I have a stainless steel developing tank. It has 3 canisters in it, one for 35mm and two others for medium format...

How do I develop just a single 35mm roll in it? Do i take the other two canisters out and let the single 35mm slide around? Or keep them in?


----------



## terri (Jan 22, 2006)

I've only used Paterson tanks (plastic) with plastic reels. I have a dual tank but am usually only developing one roll at a time, and I removed the other reel long ago. It doesn't slide around at all - no problem! Can't imagine it would be any different with your stainless.


----------



## Jeff Canes (Jan 22, 2006)

I would keep the extra reels in the tank.

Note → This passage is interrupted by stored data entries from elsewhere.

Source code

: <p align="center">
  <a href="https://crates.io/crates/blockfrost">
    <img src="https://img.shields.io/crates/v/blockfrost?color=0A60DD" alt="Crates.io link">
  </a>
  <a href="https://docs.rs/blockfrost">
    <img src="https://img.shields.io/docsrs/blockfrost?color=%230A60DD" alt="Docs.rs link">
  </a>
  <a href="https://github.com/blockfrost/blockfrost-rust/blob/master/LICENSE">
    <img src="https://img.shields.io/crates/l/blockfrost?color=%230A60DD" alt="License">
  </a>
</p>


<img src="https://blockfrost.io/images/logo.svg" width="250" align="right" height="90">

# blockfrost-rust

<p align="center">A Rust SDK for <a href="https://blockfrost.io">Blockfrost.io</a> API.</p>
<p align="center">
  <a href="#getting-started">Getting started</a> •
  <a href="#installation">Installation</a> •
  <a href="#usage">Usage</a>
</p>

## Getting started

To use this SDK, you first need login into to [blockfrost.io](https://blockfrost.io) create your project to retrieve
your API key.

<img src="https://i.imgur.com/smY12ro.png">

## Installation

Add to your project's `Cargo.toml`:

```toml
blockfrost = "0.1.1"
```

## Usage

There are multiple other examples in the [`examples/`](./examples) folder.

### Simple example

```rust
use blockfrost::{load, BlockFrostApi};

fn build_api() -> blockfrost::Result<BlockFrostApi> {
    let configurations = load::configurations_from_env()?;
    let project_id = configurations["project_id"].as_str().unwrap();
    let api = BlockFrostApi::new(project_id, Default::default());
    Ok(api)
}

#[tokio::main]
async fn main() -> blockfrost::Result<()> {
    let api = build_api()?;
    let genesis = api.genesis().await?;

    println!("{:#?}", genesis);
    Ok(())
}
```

My thinking is that went empting or flipping the tank the reel will slide for end to end, not sure if that is bad or not, a plastic tank will not do this because reels are locked in place on the center post


----------



## df3photo (Jan 22, 2006)

I would leave the emptys in also. It seems you would get a more even flow of chemicals across your film instead of the real possibly sliding with the used chemical...  
 I would leave it in.


----------



## Hertz van Rental (Jan 23, 2006)

Leaving the other reels in or not depends upon your method of agitation.
If you do the inversion method (turning the tank upside-down) then you need to leave the other spirals in to stop the one with the film on sliding up and down on the core. This can take it out of the dev and it will not process correctly.
If you use the Kodak figure-of-eight method then you can safely take them out as the tank isn't inverted (less to wash with this method  )
Remember that if you are processing only one film you only need to use enough chemicals to cover that spiral, you don't need to fill the tank.


----------